-- DATA PROVIDED follows --

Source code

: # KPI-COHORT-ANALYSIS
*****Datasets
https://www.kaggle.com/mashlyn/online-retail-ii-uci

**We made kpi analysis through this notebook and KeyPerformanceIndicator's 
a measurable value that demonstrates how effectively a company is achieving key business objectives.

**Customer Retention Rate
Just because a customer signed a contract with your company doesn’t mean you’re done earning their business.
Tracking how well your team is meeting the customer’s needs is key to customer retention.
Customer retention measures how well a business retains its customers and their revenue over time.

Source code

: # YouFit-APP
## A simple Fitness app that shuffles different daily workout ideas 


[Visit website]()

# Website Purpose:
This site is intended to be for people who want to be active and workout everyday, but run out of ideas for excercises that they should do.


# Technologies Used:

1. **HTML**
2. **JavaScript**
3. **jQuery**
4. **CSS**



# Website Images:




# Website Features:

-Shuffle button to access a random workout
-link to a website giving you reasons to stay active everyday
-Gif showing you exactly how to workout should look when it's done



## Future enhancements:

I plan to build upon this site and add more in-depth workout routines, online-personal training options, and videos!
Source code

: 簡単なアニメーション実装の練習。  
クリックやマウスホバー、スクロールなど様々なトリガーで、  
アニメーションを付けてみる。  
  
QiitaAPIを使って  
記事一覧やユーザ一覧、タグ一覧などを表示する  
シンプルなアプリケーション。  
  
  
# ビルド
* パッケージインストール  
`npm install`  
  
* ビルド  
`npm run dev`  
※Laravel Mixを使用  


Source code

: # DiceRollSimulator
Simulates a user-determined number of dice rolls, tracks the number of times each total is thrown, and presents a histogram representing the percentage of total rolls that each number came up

-- DATA PROVIDED concluded --
-- DATA PROVIDED follows --

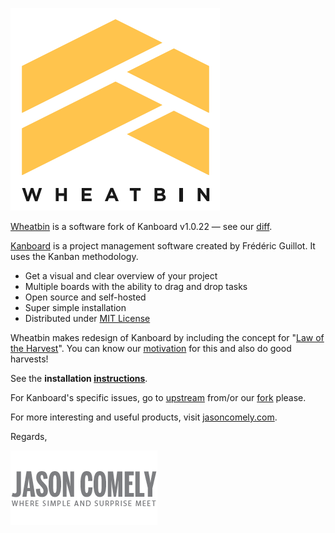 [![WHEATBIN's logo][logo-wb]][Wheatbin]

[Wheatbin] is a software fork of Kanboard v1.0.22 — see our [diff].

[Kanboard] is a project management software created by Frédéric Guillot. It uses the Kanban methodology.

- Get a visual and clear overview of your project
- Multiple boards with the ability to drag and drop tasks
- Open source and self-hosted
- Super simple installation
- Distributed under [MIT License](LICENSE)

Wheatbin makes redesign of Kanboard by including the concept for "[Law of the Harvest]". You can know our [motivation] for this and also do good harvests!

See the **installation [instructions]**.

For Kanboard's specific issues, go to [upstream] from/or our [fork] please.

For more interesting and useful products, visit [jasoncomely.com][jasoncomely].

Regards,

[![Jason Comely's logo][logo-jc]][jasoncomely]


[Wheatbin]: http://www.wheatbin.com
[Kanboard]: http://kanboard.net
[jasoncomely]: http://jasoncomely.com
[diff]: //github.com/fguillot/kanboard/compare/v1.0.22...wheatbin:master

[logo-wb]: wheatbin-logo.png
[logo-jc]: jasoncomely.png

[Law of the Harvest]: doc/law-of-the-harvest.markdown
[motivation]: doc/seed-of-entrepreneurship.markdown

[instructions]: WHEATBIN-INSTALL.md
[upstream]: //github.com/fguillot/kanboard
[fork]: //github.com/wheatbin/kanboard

-- DATA PROVIDED concluded --
-- DATA PROVIDED follows --

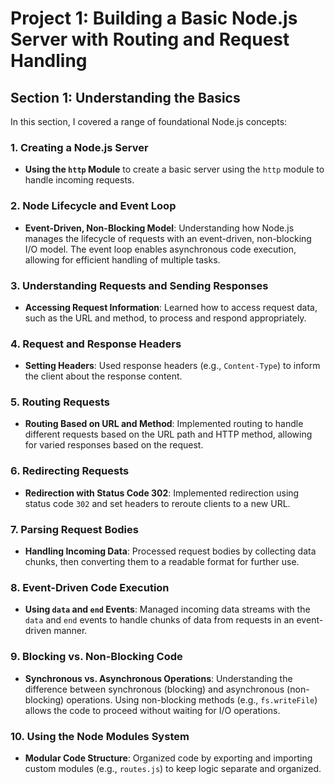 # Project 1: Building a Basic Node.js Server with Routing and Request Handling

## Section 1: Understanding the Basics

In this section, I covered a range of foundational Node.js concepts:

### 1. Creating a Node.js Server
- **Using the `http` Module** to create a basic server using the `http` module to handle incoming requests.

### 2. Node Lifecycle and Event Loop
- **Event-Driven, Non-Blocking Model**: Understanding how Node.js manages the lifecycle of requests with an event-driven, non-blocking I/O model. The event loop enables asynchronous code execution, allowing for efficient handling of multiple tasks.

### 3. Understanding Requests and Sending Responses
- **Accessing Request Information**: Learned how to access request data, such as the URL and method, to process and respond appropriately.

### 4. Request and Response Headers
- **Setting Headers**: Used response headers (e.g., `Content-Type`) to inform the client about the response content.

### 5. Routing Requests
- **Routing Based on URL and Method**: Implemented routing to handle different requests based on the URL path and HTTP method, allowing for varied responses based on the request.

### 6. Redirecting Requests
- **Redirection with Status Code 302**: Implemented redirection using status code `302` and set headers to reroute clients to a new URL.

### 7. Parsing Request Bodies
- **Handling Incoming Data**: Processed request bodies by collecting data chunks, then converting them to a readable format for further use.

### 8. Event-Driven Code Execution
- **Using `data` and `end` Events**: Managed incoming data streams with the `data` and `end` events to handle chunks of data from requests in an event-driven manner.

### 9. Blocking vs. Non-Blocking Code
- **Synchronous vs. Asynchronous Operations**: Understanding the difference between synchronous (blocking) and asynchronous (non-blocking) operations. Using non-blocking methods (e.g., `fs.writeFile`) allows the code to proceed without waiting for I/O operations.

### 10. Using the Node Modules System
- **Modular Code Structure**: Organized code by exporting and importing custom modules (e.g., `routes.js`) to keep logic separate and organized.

-- DATA PROVIDED concluded --

WORK ORDER:
Although the records above contain pictures, the copy must not; set down exactly the lines from the one with "# Project 1: Building" up to and including the one with "### 7. Parsing Request Bodies".

THE ANSWER:
 # Project 1: Building a Basic Node.js Server with Routing and Request Handling

## Section 1: Understanding the Basics

In this section, I covered a range of foundational Node.js concepts:

### 1. Creating a Node.js Server
- **Using the `http` Module** to create a basic server using the `http` module to handle incoming requests.

### 2. Node Lifecycle and Event Loop
- **Event-Driven, Non-Blocking Model**: Understanding how Node.js manages the lifecycle of requests with an event-driven, non-blocking I/O model. The event loop enables asynchronous code execution, allowing for efficient handling of multiple tasks.

### 3. Understanding Requests and Sending Responses
- **Accessing Request Information**: Learned how to access request data, such as the URL and method, to process and respond appropriately.

### 4. Request and Response Headers
- **Setting Headers**: Used response headers (e.g., `Content-Type`) to inform the client about the response content.

### 5. Routing Requests
- **Routing Based on URL and Method**: Implemented routing to handle different requests based on the URL path and HTTP method, allowing for varied responses based on the request.

### 6. Redirecting Requests
- **Redirection with Status Code 302**: Implemented redirection using status code `302` and set headers to reroute clients to a new URL.

### 7. Parsing Request Bodies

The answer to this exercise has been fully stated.